Mehmet Isleyen and colleagues explain that farmers graft watermelon and other fruits onto the roots of gourd plants because it makes the fruit more resistant to diseases. In Turkey, where the group did the study, more than 95 percent of watermelons grow from grafted seedlings. Although the gourds are hardier, previous research has shown they accumulate pesticides called organochlorines. Organochlorines have been widely banned because of concerns about their effects on human health and wildlife. Despite the fact that their remnants can linger in the soil for decades, some organochlorines remain in use. While traditional watermelon plants do not take up these compounds, the researchers wanted to resolve uncertainty about watermelon grown on the roots of plants in the squash family.
The group grew common Turkish watermelon-squash graft seedlings in soil taken from a farming region there. They tested the roots, stems, leaves and fruit of the plants and found that organochlorine levels were as much as 140 times higher in the stems of squash-grafted watermelons than in intact watermelons. However, while still urging caution, the group notes that these levels are 6-12 times lower than accepted limits of the pesticides in produce in the U.S. and Turkey.

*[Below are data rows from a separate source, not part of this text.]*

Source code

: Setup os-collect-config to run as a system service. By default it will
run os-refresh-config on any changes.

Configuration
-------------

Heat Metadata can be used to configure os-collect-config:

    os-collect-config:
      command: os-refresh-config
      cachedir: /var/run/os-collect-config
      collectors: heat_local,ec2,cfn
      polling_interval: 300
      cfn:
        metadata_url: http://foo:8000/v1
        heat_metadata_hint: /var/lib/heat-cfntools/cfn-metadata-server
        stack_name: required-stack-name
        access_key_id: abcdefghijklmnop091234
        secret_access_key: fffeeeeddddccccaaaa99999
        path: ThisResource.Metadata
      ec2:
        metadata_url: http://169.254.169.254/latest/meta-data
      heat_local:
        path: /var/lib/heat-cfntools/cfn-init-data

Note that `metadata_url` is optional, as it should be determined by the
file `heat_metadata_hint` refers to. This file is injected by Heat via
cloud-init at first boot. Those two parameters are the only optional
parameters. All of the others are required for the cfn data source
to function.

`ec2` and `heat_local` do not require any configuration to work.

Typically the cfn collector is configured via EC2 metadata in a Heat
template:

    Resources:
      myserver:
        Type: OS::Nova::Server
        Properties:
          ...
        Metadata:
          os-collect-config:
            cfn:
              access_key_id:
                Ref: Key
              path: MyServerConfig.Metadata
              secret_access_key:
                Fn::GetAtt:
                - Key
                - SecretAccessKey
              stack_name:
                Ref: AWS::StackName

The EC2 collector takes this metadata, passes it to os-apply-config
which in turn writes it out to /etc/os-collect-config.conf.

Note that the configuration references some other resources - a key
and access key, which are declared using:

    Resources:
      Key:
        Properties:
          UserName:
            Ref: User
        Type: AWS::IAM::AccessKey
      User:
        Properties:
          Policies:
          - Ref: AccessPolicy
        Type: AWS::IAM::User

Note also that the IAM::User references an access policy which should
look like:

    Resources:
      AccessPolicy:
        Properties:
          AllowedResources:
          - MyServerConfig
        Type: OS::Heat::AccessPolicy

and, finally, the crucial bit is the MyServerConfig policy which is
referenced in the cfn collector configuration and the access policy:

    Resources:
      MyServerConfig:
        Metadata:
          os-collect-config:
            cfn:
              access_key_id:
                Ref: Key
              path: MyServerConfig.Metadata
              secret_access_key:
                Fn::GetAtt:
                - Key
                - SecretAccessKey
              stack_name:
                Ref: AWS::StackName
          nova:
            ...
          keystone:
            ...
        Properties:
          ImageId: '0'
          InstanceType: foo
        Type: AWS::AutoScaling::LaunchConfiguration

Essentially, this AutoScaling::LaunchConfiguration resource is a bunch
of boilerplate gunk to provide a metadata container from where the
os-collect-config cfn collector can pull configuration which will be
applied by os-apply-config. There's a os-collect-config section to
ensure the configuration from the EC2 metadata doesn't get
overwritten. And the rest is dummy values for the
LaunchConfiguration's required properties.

More information: Accumulation of Weathered p,p'-DDTs in Grafted Watermelon, J. Agric. Food Chem., Article ASAP. DOI:10.1021/jf204150s
The grafting of melon plants onto cucurbit rootstocks is a common commercial practice in many parts of the world. However, certain cucurbits have been shown to accumulate large quantities of weathered persistent organic pollutants from the soil, and the potential contamination of grafted produce has not been thoroughly evaluated. Large pot and field experiments were conducted to assess the effect of grafting on accumulation of weathered DDX (the sum of p,p'-DDT, p,p'-DDD, and p,p'-DDE) from soils. Intact squash (Cucurbita maxima × moschata) and watermelon (Citrullus lanatus), their homografts, and compatible heterografts were grown in pots containing soil with weathered DDX at 1480–1760 ng/g soil or under field conditions in soil at 150–300 ng/g DDX. Movement of DDX through the soil–plant system was investigated by determining contaminant levels in the bulk soil and in the xylem sap, roots, stems, leaves, and fruit of the grafted and nongrafted plants. In all plants, the highest DDX concentrations were detected in the roots, followed by decreasing amounts in the stems, leaves, and fruit. Dry weight concentrations of DDX in the roots ranged from 7900 ng/g (intact watermelon) to 30100 ng/g (heterografted watermelon) in the pot study and from 650 ng/g (intact watermelon) to 2430 ng/g (homografted squash) in the field experiment. Grafting watermelon onto squash rootstock significantly increased contaminant uptake into the melon shoot system. In the pot and field studies, the highest stem DDX content was measured in heterografted watermelon at 1220 and 244 ng/g, respectively; these values are 140 and 19 times greater than contaminant concentrations in the intact watermelon, respectively. The xylem sap DDX concentrations of pot-grown plants were greatest in the heterografted watermelon (6.10 µg/L). The DDX contents of the leaves and fruit of watermelon heterografts were 3–12 and 0.53–8.25 ng/g, respectively, indicating that although the heterografted watermelon accumulated greater pollutant levels, the resulting contamination is not likely a food safety concern.